Noarch repodata.json is empty for proxy channels #527

janjagusch · 2022-05-10T11:44:52Z

In our quetz server, we proxy conda-forge into a channel of the same name:

  {
    "name": "conda-forge",
    "description": null,
    "private": true,
    "size_limit": null,
    "ttl": 36000,
    "mirror_channel_url": "https://conda.anaconda.org/conda-forge",
    "mirror_mode": "proxy",
    "members_count": 1,
    "packages_count": 0
  },

Installation often fails because certain packages cannot be found. We narrowed the issue down to the noarch repodata.json being empty. Navigating to /get/conda-forge/noarch/repodata.json yields:

{
  "info": {
    "subdir": "noarch"
  },
  "packages": {},
  "packages.conda": {},
  "repodata_version": 1
}

This problem only occurs for the noarch platform. Also, in our package backend (GCS) we have a cached version of the repodata.json, which is not empty (it's 55MB large).

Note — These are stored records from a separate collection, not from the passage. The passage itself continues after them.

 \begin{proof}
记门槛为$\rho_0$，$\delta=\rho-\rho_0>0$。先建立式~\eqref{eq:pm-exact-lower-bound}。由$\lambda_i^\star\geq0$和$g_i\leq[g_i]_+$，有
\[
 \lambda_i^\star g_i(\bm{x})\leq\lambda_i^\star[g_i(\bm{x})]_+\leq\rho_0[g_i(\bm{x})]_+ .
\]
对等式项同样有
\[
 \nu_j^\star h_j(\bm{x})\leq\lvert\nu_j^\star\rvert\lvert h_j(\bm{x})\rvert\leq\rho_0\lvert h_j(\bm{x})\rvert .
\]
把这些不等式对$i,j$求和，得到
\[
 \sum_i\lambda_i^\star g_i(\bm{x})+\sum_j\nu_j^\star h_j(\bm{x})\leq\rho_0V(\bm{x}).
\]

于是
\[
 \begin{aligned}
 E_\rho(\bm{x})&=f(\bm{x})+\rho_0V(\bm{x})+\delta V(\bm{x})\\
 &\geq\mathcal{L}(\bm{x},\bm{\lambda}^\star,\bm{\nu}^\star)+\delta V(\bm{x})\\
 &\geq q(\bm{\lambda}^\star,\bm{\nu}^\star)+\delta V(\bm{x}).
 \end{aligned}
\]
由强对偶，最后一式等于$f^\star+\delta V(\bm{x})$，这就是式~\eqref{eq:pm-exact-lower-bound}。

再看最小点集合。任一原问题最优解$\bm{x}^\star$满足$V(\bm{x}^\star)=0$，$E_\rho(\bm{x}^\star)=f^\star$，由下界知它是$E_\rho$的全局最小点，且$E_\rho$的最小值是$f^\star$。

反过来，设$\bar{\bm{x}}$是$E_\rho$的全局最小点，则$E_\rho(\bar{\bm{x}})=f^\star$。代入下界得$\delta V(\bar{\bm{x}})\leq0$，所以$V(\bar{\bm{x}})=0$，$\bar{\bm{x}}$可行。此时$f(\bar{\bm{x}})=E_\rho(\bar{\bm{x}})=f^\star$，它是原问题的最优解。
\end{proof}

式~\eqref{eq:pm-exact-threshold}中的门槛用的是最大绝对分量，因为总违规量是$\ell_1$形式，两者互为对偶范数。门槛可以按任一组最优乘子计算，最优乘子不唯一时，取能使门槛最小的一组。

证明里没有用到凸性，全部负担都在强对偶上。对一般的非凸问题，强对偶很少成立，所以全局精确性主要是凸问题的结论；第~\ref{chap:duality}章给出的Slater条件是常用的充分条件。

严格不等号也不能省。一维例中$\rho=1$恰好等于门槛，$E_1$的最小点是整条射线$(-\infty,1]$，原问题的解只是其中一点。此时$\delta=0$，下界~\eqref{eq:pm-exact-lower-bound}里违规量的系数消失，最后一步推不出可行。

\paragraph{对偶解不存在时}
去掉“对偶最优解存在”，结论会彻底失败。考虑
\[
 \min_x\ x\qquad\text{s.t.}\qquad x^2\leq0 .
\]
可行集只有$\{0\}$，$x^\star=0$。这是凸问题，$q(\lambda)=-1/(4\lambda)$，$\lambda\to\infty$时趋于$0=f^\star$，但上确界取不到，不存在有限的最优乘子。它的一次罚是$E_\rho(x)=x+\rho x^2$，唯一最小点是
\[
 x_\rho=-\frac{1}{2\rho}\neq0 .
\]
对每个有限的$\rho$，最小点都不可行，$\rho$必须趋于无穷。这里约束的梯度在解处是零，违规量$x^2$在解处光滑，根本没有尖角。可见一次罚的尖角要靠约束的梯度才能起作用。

Any idea what might be causing this?

The text was updated successfully, but these errors were encountered:

wolfv · 2022-05-10T12:10:04Z

hmmm, this is the code in question:

quetz/quetz/main.py

Lines 1645 to 1654 in 05dbfc6

    
           if channel.mirror_channel_url and channel.mirror_mode == "proxy": 
        
               repository = RemoteRepository(channel.mirror_channel_url, session) 
        
               if not pkgstore.file_exists(channel.name, path): 
        
                   download_remote_file(repository, pkgstore, channel.name, path) 
        
               elif path.endswith(".json"): 
        
                   # repodata.json and current_repodata.json are cached locally 
        
                   # for channel.ttl seconds 
        
                   _, fmtime, _ = pkgstore.get_filemetadata(channel.name, path) 
        
                   if time.time() - fmtime >= channel.ttl: 
        
                       download_remote_file(repository, pkgstore, channel.name, path)

I wonder if the gzip magic does something bad here:

quetz/quetz/main.py

Lines 1673 to 1683 in 05dbfc6

    
           if accept_encoding and 'gzip' in accept_encoding and path.endswith('.json'): 
        
               # return gzipped response 
        
               try: 
        
                   package_content_iter = iter_chunks( 
        
                       pkgstore.serve_path(channel.name, path + '.gz') 
        
                   ) 
        
                   path += '.gz' 
        
                   headers['Content-Encoding'] = 'gzip' 
        
                   headers['Content-Type'] = 'application/json' 
        
               except FileNotFoundError: 
        
                   pass

Since we might not have the proper repodata.json.gz file on the package store ...

janjagusch · 2022-05-10T14:30:54Z

hmmm, this is the code in question:

quetz/quetz/main.py

Lines 1645 to 1654 in 05dbfc6

if channel.mirror_channel_url and channel.mirror_mode == "proxy":

repository = RemoteRepository(channel.mirror_channel_url, session)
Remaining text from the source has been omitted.